There are many unique aspects to forex trading that currency traders around the world use to leverage risk within an investment portfolio, facilitate international business, generate income and speculate on the movement of currency values. The following discussion will highlight some of those aspects and demonstrate how currency traders use them to their advantage.
What Is Forex?
To understand the unique, sometimes complicated, nature of currency trading, it is important to know what the foreign exchange market entails. Global currency values are constantly in a state of fluctuating valuation. That combined with high liquidity provides a market environment that is highly volatile and allows for banks, investment firms and individual traders to use those market conditions to their benefit. Currencies can be traded on the foreign exchange market twenty four hours a day, every day except for weekends. Additionally, foreign exchange derivatives such as futures and options can be traded through Forex.
Who Trades Forex?
Upon the birth of the foreign exchange market in the 1970′s, the primary traders where large, private and central banks. Throughout the years, the availability for trading currencies in the global market place has expanded to include other financial institutions such as hedge funds and corporate investment firms. As technology has advanced, the individual trader has been able to trade the currency market through the use of a Forex trading platform. By opening and funding a Forex account with a brokerage firm or bank, the individual retail investor is able to execute trades at his or her discretion and convenience.

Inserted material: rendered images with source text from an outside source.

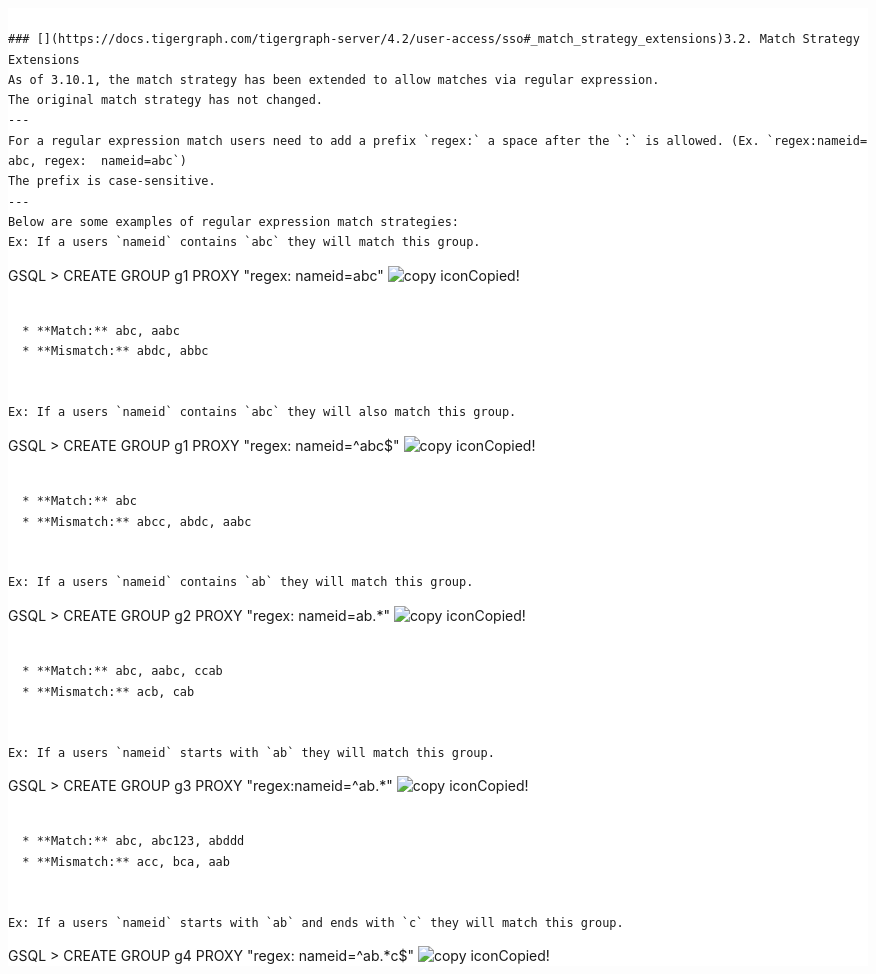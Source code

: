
 ```

### [](https://docs.tigergraph.com/tigergraph-server/4.2/user-access/sso#_match_strategy_extensions)3.2. Match Strategy Extensions
As of 3.10.1, the match strategy has been extended to allow matches via regular expression.
The original match strategy has not changed.  
---  
For a regular expression match users need to add a prefix `regex:` a space after the `:` is allowed. (Ex. `regex:nameid=abc, regex:  nameid=abc`)
The prefix is case-sensitive.  
---  
Below are some examples of regular expression match strategies:
Ex: If a users `nameid` contains `abc` they will match this group.
```
GSQL > CREATE GROUP g1 PROXY "regex: nameid=abc"
![copy icon](https://docs.tigergraph.com/_/img/octicons-16.svg#view-clippy)Copied!

```

  * **Match:** abc, aabc
  * **Mismatch:** abdc, abbc


Ex: If a users `nameid` contains `abc` they will also match this group.
```
GSQL > CREATE GROUP g1 PROXY "regex: nameid=^abc$"
![copy icon](https://docs.tigergraph.com/_/img/octicons-16.svg#view-clippy)Copied!

```

  * **Match:** abc
  * **Mismatch:** abcc, abdc, aabc


Ex: If a users `nameid` contains `ab` they will match this group.
```
GSQL > CREATE GROUP g2 PROXY "regex: nameid=ab.*"
![copy icon](https://docs.tigergraph.com/_/img/octicons-16.svg#view-clippy)Copied!

```

  * **Match:** abc, aabc, ccab
  * **Mismatch:** acb, cab


Ex: If a users `nameid` starts with `ab` they will match this group.
```
GSQL > CREATE GROUP g3 PROXY "regex:nameid=^ab.*"
![copy icon](https://docs.tigergraph.com/_/img/octicons-16.svg#view-clippy)Copied!

```

  * **Match:** abc, abc123, abddd
  * **Mismatch:** acc, bca, aab


Ex: If a users `nameid` starts with `ab` and ends with `c` they will match this group.
```
GSQL > CREATE GROUP g4 PROXY "regex: nameid=^ab.*c$"
![copy icon](https://docs.tigergraph.com/_/img/octicons-16.svg#view-clippy)Copied!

The highly liquid, volatile nature of currency trading is appealing to many traders because trade execution can be made very quickly and can result in large profits. However, trading global currencies can be extremely risky as a loss in capital can occur very rapidly. Novice traders and those that are risk averse should avoid trading Forex. Despite the risks associated with such trading, many find the foreign exchange markets for trading currencies desirable over other types of investment vehicles such as stocks, bonds, and commodities.